Barack Obama also admitted having smoked dope

USA: Barack Obama, the Democratic senator who has formally announced his bid to become America's first black president, long ago admitted taking both cannabis and cocaine while he was a teenager. In a 1995 memoir, Dreams From My Father, he wrote: "Pot had helped, and booze; maybe a little blow when you could afford it. Not smack [heroin] though." Mr Obama has also stressed his activities were part of a youthful behaviour he has long left behind and which he does not condone. In an interview with The State Journal-Register newspaper of Springfield, Illinois, he said: "I was a confused kid and was making a bunch of negative choices based on stereotypes of what I thought a tough young man should be. Those choices were misguided, a serious mistake. Growing up to be a man involves taking responsibility. By the time I was 20, I was no longer engaged in any of this stuff."

USA: An administrative court recommends to the DEA to allow a Massachusetts professor to grow cannabis. Concluding that there is an inadequate supply of cannabis for medical research, an administrative law judge has recommended
to the Drug Enforcement Administration (DEA) that it grant a Massachusetts professor's application to grow the drug. The judge's ruling of 12 February is nonbinding. In June 2001, professor Lyle Craker submitted an application as a cannabis manufacturer to the DEA. However, the federal government limits the growing of cannabis available for clinical research to one source, the University of Mississippi. Federal officials said that Craker's university is free to compete for the
next contract to produce cannabis for the United States. But there was no basis to add another producer. The company that wants to fund Craker's facility for growing cannabis countered that researchers are not getting the quantity or the quality of cannabis needed to conduct research that is approved by the Food and Drug Administration. Judge Mary Ellen Bittner concluded that granting Craker's
application would be in the public interest. Among the reasons she cited were inadequate competition and an inadequate supply of cannabis for research purposes. Steve Robertson, a spokesman for DEA, said the agency is reviewing Bittner's decision and would have no immediate comment.

Will the University of Mississippi lose its exclusive right to grow cannnabis for clinical research?

USA: In New Mexico, a proposal to allow certain patients to legally use cannabis
under a state-run program passed the Senate on 7 February and headed to the House of Representatives.
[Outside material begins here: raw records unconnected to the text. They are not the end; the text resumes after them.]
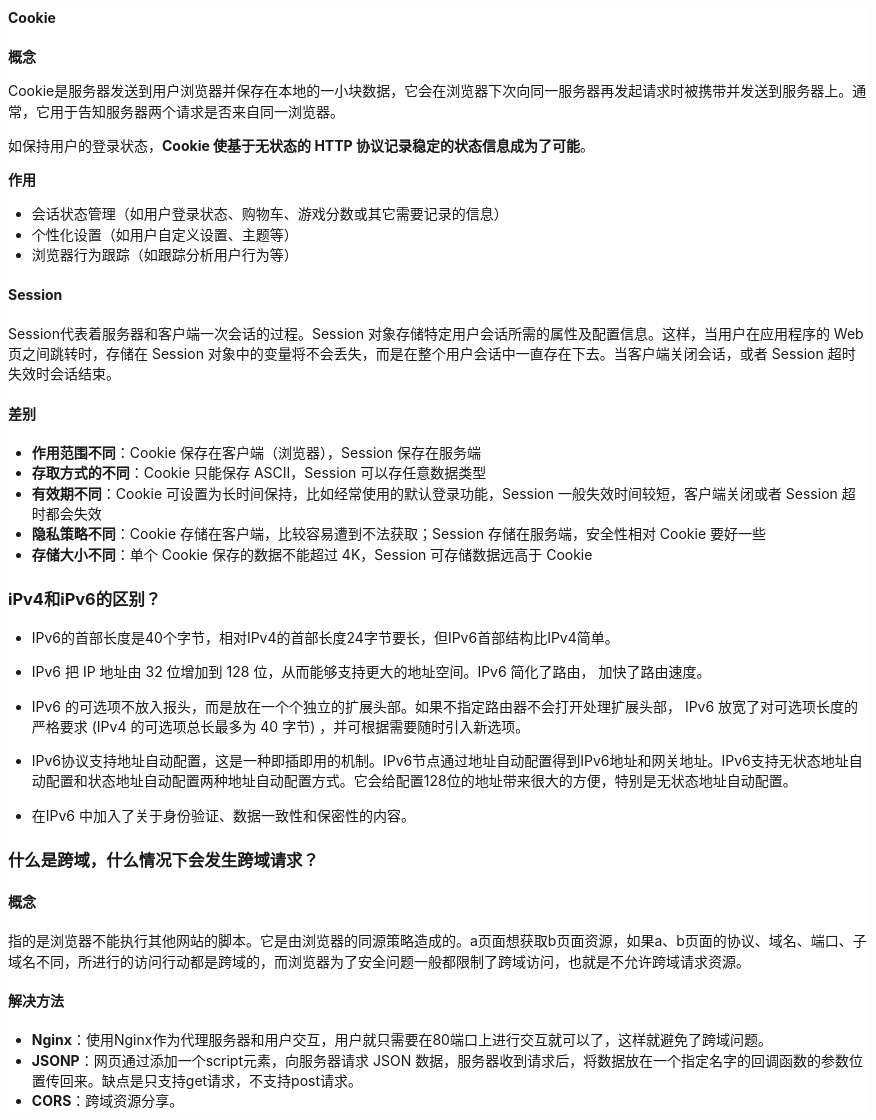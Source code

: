 #### Cookie

**概念**

Cookie是服务器发送到用户浏览器并保存在本地的一小块数据，它会在浏览器下次向同一服务器再发起请求时被携带并发送到服务器上。通常，它用于告知服务器两个请求是否来自同一浏览器。

如保持用户的登录状态，**Cookie 使基于无状态的 HTTP 协议记录稳定的状态信息成为了可能**。

**作用**

- 会话状态管理（如用户登录状态、购物车、游戏分数或其它需要记录的信息）
- 个性化设置（如用户自定义设置、主题等）
- 浏览器行为跟踪（如跟踪分析用户行为等）

#### Session

Session代表着服务器和客户端一次会话的过程。Session 对象存储特定用户会话所需的属性及配置信息。这样，当用户在应用程序的 Web 页之间跳转时，存储在 Session 对象中的变量将不会丢失，而是在整个用户会话中一直存在下去。当客户端关闭会话，或者 Session 超时失效时会话结束。

#### 差别

- **作用范围不同**：Cookie 保存在客户端（浏览器），Session 保存在服务端
- **存取方式的不同**：Cookie 只能保存 ASCII，Session 可以存任意数据类型
- **有效期不同**：Cookie 可设置为长时间保持，比如经常使用的默认登录功能，Session 一般失效时间较短，客户端关闭或者 Session 超时都会失效
- **隐私策略不同**：Cookie 存储在客户端，比较容易遭到不法获取；Session 存储在服务端，安全性相对 Cookie 要好一些
- **存储大小不同**：单个 Cookie 保存的数据不能超过 4K，Session 可存储数据远高于 Cookie



### iPv4和iPv6的区别？<Badge text="了解" type="info" />

- IPv6的首部长度是40个字节，相对IPv4的首部长度24字节要长，但IPv6首部结构比IPv4简单。

- IPv6 把 IP 地址由 32 位增加到 128 位，从而能够支持更大的地址空间。IPv6 简化了路由， 加快了路由速度。

- IPv6 的可选项不放入报头，而是放在一个个独立的扩展头部。如果不指定路由器不会打开处理扩展头部， IPv6 放宽了对可选项长度的严格要求 (IPv4 的可选项总长最多为 40 字节) ，并可根据需要随时引入新选项。 

- IPv6协议支持地址自动配置，这是一种即插即用的机制。IPv6节点通过地址自动配置得到IPv6地址和网关地址。IPv6支持无状态地址自动配置和状态地址自动配置两种地址自动配置方式。它会给配置128位的地址带来很大的方便，特别是无状态地址自动配置。

- 在IPv6 中加入了关于身份验证、数据一致性和保密性的内容。



### 什么是跨域，什么情况下会发生跨域请求？<Badge text="掌握" type="tip" />

#### 概念

指的是浏览器不能执行其他网站的脚本。它是由浏览器的同源策略造成的。a页面想获取b页面资源，如果a、b页面的协议、域名、端口、子域名不同，所进行的访问行动都是跨域的，而浏览器为了安全问题一般都限制了跨域访问，也就是不允许跨域请求资源。

#### 解决方法

- **Nginx**：使用Nginx作为代理服务器和用户交互，用户就只需要在80端口上进行交互就可以了，这样就避免了跨域问题。
- **JSONP**：网页通过添加一个script元素，向服务器请求 JSON 数据，服务器收到请求后，将数据放在一个指定名字的回调函数的参数位置传回来。缺点是只支持get请求，不支持post请求。
- **CORS**：跨域资源分享。





[^1]: http://www.zhanghuihui.cloud/2022/10/03/%E8%AE%A1%E7%AE%97%E6%9C%BA%E7%BD%91%E7%BB%9C%E9%9D%A2%E7%BB%8F/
The proposal has the support of Governor Bill Richardson, who says he supports a bill "that includes proper safeguards to prevent abuse." In Minnesota, a bill was introduced to the House of Representatives on 5 February that would legalize the medical use of cannabis in Minnesota. A similar bill was recently introduced in the Senate. The language of the House bill would allow for "qualified" patients with a "registry identification card" to possess an "allowable" amount of medicinal cannabis for which they could not be arrested, prosecuted or penalized. In Illinois, on 9 February a bill was introduced to the Senate that would remove criminal penalties for the medical use of cannabis with a physician's recommendation.

New Zealand: Cannabis can already be used for medicinal purposes. The last thing New Zealand needs is a loosening of the rules and regulations governing the use of cannabis. This may seem a dogmatic, one-eyed statement and it probably is, but we are sure a great many families in this district would agree that marijuana does more harm than good. It has put many a youngster off the rails. And it is easy enough to get into strife without taking drugs. Green MP Metiria Turei says a Ministry of Health report saying there is enough evidence to support use of cannabis gives her hope for a law change. Mrs Turei's member's bill, Misuse of Drugs (Medicinal Cannabis) Amendment, has been sitting on Parliament's books for
almost a year while she tries to gather information. It has been reported that officials told Health Minister Pete Hodgson last May there was sufficient evidence of cannabis's safety and effectiveness to support consideration of compassionate, controlled use. The papers obtained under the Official Information Act also
raised concerns about the harm caused by smoking the drug and problems of arranging legal supply. Mrs Turei told NZPA that she had talked about the report with Mr Hodgson last year and believes it would help MPs see decriminalisation for medical use made sense. The Green MP is waiting for a select committee report considering a petition on the same subject before putting her bill to the vote, hoping the evidence presented on the petition would help her cause. She said cannabis could be imported from countries where it was already grown for medical use or grown in a state-controlled laboratory in New Zealand. The health effects argument was also a bit of a red herring. "It is a health issue to some extent, but for patients who are likely to die really the risk of smoking is completely irrelevant." In New Zealand, the health minister has the power to authorise medicinal use of cannabis if a doctor applies on behalf of a patient.